The difficulty comes, of course, when you hitch your wagon to the wrong star - Ahmed Chalabi or, as increasingly appears to be the case, Ahmed Karzai, and the like. It may turn out that, when the shooting is over, there's no part of the "rebel alliance" that's actually to your liking, or deems the person you had hoped would lead and shape the "rebel alliance" into a new government to be wholly unacceptable. And it may be that your anointed leader for the new era is almost as problematic, albeit perhaps in different ways, than the leader you deposed.


  1. "A weak case for war?"

    How about, no case for war.

    The "raison d'etre" of the US military is to protect the Constitution of the US from all enemies foreign and domestic.
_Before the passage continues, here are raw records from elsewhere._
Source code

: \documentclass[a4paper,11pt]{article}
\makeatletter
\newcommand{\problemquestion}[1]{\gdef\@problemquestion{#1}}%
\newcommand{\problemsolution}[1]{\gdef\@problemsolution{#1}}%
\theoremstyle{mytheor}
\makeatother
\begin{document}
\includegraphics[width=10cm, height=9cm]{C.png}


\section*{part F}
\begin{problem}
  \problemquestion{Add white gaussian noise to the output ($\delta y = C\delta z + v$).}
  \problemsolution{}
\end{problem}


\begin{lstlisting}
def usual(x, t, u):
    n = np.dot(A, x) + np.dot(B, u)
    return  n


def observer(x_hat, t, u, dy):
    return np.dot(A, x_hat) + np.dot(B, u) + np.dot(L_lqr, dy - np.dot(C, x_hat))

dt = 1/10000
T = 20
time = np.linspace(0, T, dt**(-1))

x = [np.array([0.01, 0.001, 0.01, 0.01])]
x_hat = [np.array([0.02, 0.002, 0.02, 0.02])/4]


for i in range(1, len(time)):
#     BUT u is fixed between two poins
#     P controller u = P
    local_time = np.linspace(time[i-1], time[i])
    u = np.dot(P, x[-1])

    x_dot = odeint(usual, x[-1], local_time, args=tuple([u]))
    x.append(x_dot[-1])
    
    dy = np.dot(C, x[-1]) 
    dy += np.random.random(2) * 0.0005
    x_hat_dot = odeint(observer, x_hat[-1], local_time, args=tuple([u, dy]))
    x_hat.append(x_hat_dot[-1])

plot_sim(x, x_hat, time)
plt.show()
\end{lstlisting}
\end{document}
It does that by being really good at breaking things and killing people.

    From what I can see - there is already a surplus of broken things and dead people in Libya - and no "threat" to the US that will be lessened by our dropping bombs on the Libyans.

    It boggles the mind how quickly people can go from "no more nation building" to "let's send in the troops" because we feel like we need to do something.

    Of course the people (in both political camps) who seem most interested in "sending in the troops" tend (not always, but tend) to be the folks who have not served and who have absolutely no desire to ever see a member of their own family serve in the military.


  2. I was trying to give Douthat some benefit of the doubt, as he does a decent job refuting the arguments for war, but you're correct - as it stands "There's No Case For War".